Lawyers for OpenAI argued that Musk became hostile only after losing influence within the company and watching Altman turn OpenAI into the dominant force in generative AI.

What questions did the trial leave unanswered?

Although the verdict was a clear legal victory for OpenAI, the trial never became the sweeping test case about the future of artificial intelligence that many had expected.

Because the case was resolved on procedural grounds, the court did not answer some of the biggest questions raised by the AI boom: how these systems should be governed, who should benefit economically from them, and whether companies developing increasingly powerful AI tools can still claim to act in the public interest while pursuing enormous commercial growth.

The trial also touched only briefly on broader concerns surrounding AI development, including transparency, labour and the extraction of data used to train AI systems.
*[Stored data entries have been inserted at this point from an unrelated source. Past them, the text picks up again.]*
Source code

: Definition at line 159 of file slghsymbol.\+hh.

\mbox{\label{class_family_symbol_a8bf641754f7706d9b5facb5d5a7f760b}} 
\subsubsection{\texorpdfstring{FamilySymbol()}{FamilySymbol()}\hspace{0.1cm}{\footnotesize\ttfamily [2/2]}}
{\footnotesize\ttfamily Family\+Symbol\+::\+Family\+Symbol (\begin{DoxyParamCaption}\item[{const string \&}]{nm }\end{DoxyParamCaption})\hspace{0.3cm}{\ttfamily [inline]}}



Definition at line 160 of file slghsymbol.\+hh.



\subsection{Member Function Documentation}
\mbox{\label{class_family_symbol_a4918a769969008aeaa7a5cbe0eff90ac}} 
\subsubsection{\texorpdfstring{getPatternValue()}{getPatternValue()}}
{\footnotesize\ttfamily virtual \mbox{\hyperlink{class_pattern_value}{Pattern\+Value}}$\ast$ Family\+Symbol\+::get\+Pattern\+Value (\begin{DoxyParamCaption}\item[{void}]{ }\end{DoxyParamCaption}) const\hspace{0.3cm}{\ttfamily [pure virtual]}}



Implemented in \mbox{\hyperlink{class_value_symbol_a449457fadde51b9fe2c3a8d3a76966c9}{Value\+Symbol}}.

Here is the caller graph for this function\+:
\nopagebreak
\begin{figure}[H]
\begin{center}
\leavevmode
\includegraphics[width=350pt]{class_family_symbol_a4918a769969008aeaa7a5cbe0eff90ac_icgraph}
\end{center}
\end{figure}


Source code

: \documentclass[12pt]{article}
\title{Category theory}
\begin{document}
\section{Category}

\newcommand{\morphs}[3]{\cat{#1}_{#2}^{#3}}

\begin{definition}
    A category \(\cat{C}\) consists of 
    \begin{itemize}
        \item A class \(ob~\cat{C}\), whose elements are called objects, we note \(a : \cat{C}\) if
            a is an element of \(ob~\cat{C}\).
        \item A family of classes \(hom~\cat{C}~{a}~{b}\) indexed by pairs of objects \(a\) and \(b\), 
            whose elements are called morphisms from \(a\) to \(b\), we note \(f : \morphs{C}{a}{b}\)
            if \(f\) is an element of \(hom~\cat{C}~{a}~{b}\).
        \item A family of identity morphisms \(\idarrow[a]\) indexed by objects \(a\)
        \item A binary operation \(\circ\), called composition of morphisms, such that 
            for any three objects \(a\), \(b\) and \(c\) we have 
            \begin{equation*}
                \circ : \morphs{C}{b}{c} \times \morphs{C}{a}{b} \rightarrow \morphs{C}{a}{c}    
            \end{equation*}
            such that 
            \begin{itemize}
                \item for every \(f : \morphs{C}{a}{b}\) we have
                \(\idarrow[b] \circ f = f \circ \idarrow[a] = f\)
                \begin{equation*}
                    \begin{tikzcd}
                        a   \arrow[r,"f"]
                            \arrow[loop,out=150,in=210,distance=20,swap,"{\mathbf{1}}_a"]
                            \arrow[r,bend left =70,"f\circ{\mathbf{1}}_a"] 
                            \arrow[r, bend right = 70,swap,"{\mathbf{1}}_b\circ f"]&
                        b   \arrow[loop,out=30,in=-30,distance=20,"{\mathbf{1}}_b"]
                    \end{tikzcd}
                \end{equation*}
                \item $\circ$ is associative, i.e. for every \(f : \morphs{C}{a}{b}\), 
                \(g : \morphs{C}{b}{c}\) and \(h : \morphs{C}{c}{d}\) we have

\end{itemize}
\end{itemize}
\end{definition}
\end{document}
Nicole Turner Lee, director of the Centre for Technology Innovation, told Al Jazeera that one of the central problems surrounding AI is that the technology is deeply “extractive”.

“It does undergo theft where people do not consent as to whether or not their information, their image, their voice, their text are actually being extracted,” she said, raising concerns about compensation and consent in AI training systems.

Those issues remained largely outside the scope of the trial due to it ultimately centring on procedural issues.

The ruling, therefore, also removed the possibility of a far more disruptive outcome that could have threatened OpenAI’s corporate structure, its partnership with Microsoft and the wider wave of investment pouring into the AI industry.

But the broader debate over AI’s future is far from settled. With Musk preparing an appeal, the courtroom battle between the two former allies looks set to continue alongside wider questions about how AI should be governed.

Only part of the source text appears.